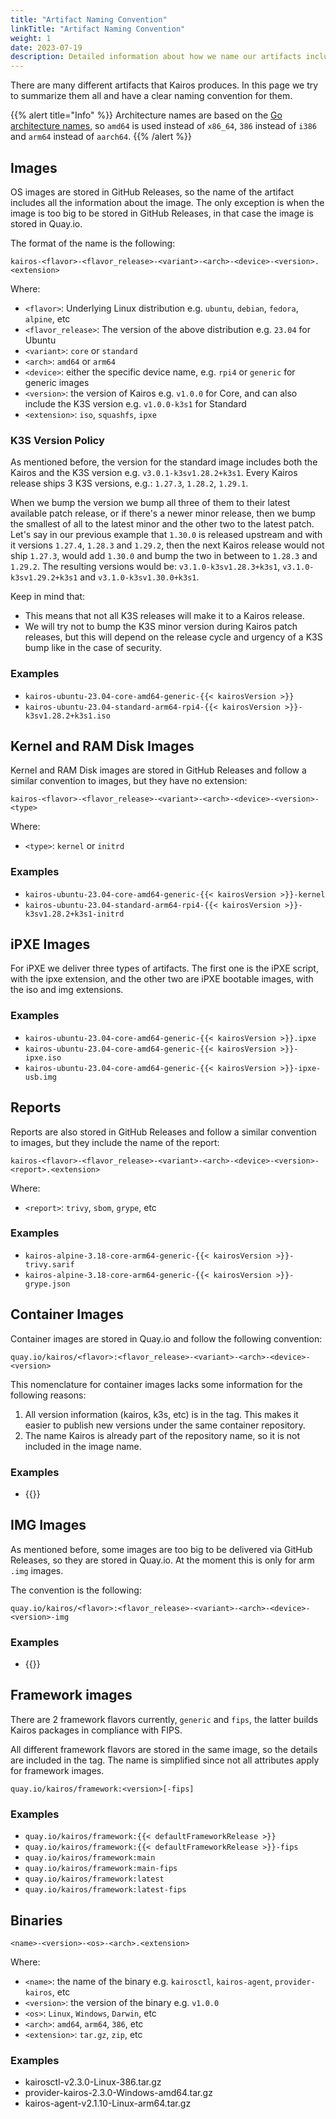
 ```yaml
---
title: "Artifact Naming Convention"
linkTitle: "Artifact Naming Convention"
weight: 1
date: 2023-07-19
description: Detailed information about how we name our artifacts including repositories.
---
```


There are many different artifacts that Kairos produces. In this page we try to summarize them all and have a clear naming convention for them.

{{% alert title="Info" %}}
Architecture names are based on the [Go architecture names](https://go.dev/doc/install/source#environment), so `amd64` is used instead of `x86_64`, `386` instead of `i386` and `arm64` instead of `aarch64`.
{{% /alert %}}

## Images

OS images are stored in GitHub Releases, so the name of the artifact includes all the information about the image. The only exception is when the image is too big to be stored in GitHub Releases, in that case the image is stored in Quay.io.

The format of the name is the following:

```
kairos-<flavor>-<flavor_release>-<variant>-<arch>-<device>-<version>.<extension>
```

Where:

- `<flavor>`: Underlying Linux distribution e.g. `ubuntu`, `debian`, `fedora`, `alpine`, etc
- `<flavor_release>`: The version of the above distribution e.g. `23.04` for Ubuntu
- `<variant>`: `core` or `standard`
- `<arch>`: `amd64` or `arm64`
- `<device>`: either the specific device name, e.g. `rpi4` or `generic` for generic images
- `<version>`: the version of Kairos e.g. `v1.0.0` for Core, and can also include the K3S version e.g. `v1.0.0-k3s1` for Standard
- `<extension>`: `iso`, `squashfs`, `ipxe`

### K3S Version Policy

As mentioned before, the version for the standard image includes both the Kairos and the K3S version e.g. `v3.0.1-k3sv1.28.2+k3s1`. Every Kairos release ships 3 K3S versions, e.g.: `1.27.3`, `1.28.2`, `1.29.1`.

When we bump the version we bump all three of them to their latest available patch release, or if there's a newer minor release, then we bump the smallest of all to the latest minor and the other two to the latest patch. Let's say in our previous example that `1.30.0` is released upstream and with it versions `1.27.4`, `1.28.3` and `1.29.2`, then the next Kairos release would not ship `1.27.3`, would add `1.30.0` and bump the two in between to `1.28.3` and `1.29.2`. The resulting versions would be: `v3.1.0-k3sv1.28.3+k3s1`, `v3.1.0-k3sv1.29.2+k3s1` and `v3.1.0-k3sv1.30.0+k3s1`.

Keep in mind that:

- This means that not all K3S releases will make it to a Kairos release.
- We will try not to bump the K3S minor version during Kairos patch releases, but this will depend on the release cycle and urgency of a K3S bump like in the case of security.

### Examples

- `kairos-ubuntu-23.04-core-amd64-generic-{{< kairosVersion >}}`
- `kairos-ubuntu-23.04-standard-arm64-rpi4-{{< kairosVersion >}}-k3sv1.28.2+k3s1.iso`

## Kernel and RAM Disk Images

Kernel and RAM Disk images are stored in GitHub Releases and follow a similar convention to images, but they have no extension:

```
kairos-<flavor>-<flavor_release>-<variant>-<arch>-<device>-<version>-<type>
```

Where:

- `<type>`: `kernel` or `initrd`

### Examples

- `kairos-ubuntu-23.04-core-amd64-generic-{{< kairosVersion >}}-kernel`
- `kairos-ubuntu-23.04-standard-arm64-rpi4-{{< kairosVersion >}}-k3sv1.28.2+k3s1-initrd`

## iPXE Images

For iPXE we deliver three types of artifacts. The first one is the iPXE script, with the ipxe extension, and the other two are iPXE bootable images, with the iso and img extensions.

### Examples

- `kairos-ubuntu-23.04-core-amd64-generic-{{< kairosVersion >}}.ipxe`
- `kairos-ubuntu-23.04-core-amd64-generic-{{< kairosVersion >}}-ipxe.iso`
- `kairos-ubuntu-23.04-core-amd64-generic-{{< kairosVersion >}}-ipxe-usb.img`

## Reports

Reports are also stored in GitHub Releases and follow a similar convention to images, but they include the name of the report:

```
kairos-<flavor>-<flavor_release>-<variant>-<arch>-<device>-<version>-<report>.<extension>
```

Where:

- `<report>`: `trivy`, `sbom`, `grype`, etc

### Examples

- `kairos-alpine-3.18-core-arm64-generic-{{< kairosVersion >}}-trivy.sarif`
- `kairos-alpine-3.18-core-arm64-generic-{{< kairosVersion >}}-grype.json`

## Container Images

Container images are stored in Quay.io and follow the following convention:

```
quay.io/kairos/<flavor>:<flavor_release>-<variant>-<arch>-<device>-<version>
```

This nomenclature for container images lacks some information for the following reasons:

1. All version information (kairos, k3s, etc) is in the tag. This makes it easier to publish
   new versions under the same container repository.
3. The name Kairos is already part of the repository name, so it is not included in the image name.

### Examples

- {{<ociCode variant="core" >}}

## IMG Images

As mentioned before, some images are too big to be delivered via GitHub Releases, so they are stored in Quay.io. At the moment this is only for arm `.img` images.

The convention is the following:

```
quay.io/kairos/<flavor>:<flavor_release>-<variant>-<arch>-<device>-<version>-img
```

### Examples

- {{<ociCode variant="core" arch="arm64" model="rpi4" suffix="img" >}}

## Framework images

There are 2 framework flavors currently, `generic` and `fips`, the latter builds Kairos packages in compliance with FIPS.

All different framework flavors are stored in the same image, so the details are included in the tag. The name is simplified since not all attributes apply for framework images.

```
quay.io/kairos/framework:<version>[-fips]
```

### Examples

- `quay.io/kairos/framework:{{< defaultFrameworkRelease >}}`
- `quay.io/kairos/framework:{{< defaultFrameworkRelease >}}-fips`
- `quay.io/kairos/framework:main`
- `quay.io/kairos/framework:main-fips`
- `quay.io/kairos/framework:latest`
- `quay.io/kairos/framework:latest-fips`

## Binaries

```
<name>-<version>-<os>-<arch>.<extension>
```

Where:

- `<name>`: the name of the binary e.g. `kairosctl`, `kairos-agent`, `provider-kairos`, etc
- `<version>`: the version of the binary e.g. `v1.0.0`
- `<os>`: `Linux`, `Windows`, `Darwin`, etc
- `<arch>`: `amd64`, `arm64`, `386`, etc
- `<extension>`: `tar.gz`, `zip`, etc

### Examples

- kairosctl-v2.3.0-Linux-386.tar.gz
- provider-kairos-2.3.0-Windows-amd64.tar.gz
- kairos-agent-v2.1.10-Linux-arm64.tar.gz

______________________________

→ WHAT IS NEEDED: Print exactly what appears from the first line of the listing above down to the line containing "As mentioned before, the", inclusive, and leave out all pictures.

→ EXERCISE ANSWER:
 ```yaml
---
title: "Artifact Naming Convention"
linkTitle: "Artifact Naming Convention"
weight: 1
date: 2023-07-19
description: Detailed information about how we name our artifacts including repositories.
---
```


There are many different artifacts that Kairos produces. In this page we try to summarize them all and have a clear naming convention for them.

{{% alert title="Info" %}}
Architecture names are based on the [Go architecture names](https://go.dev/doc/install/source#environment), so `amd64` is used instead of `x86_64`, `386` instead of `i386` and `arm64` instead of `aarch64`.
{{% /alert %}}

## Images

OS images are stored in GitHub Releases, so the name of the artifact includes all the information about the image. The only exception is when the image is too big to be stored in GitHub Releases, in that case the image is stored in Quay.io.

The format of the name is the following:

```
kairos-<flavor>-<flavor_release>-<variant>-<arch>-<device>-<version>.<extension>
```

Where:

- `<flavor>`: Underlying Linux distribution e.g. `ubuntu`, `debian`, `fedora`, `alpine`, etc
- `<flavor_release>`: The version of the above distribution e.g. `23.04` for Ubuntu
- `<variant>`: `core` or `standard`
- `<arch>`: `amd64` or `arm64`
- `<device>`: either the specific device name, e.g. `rpi4` or `generic` for generic images
- `<version>`: the version of Kairos e.g. `v1.0.0` for Core, and can also include the K3S version e.g. `v1.0.0-k3s1` for Standard
- `<extension>`: `iso`, `squashfs`, `ipxe`

### K3S Version Policy

As mentioned before, the version for the standard image includes both the Kairos and the K3S version e.g. `v3.0.1-k3sv1.28.2+k3s1`. Every Kairos release ships 3 K3S versions, e.g.: `1.27.3`, `1.28.2`, `1.29.1`.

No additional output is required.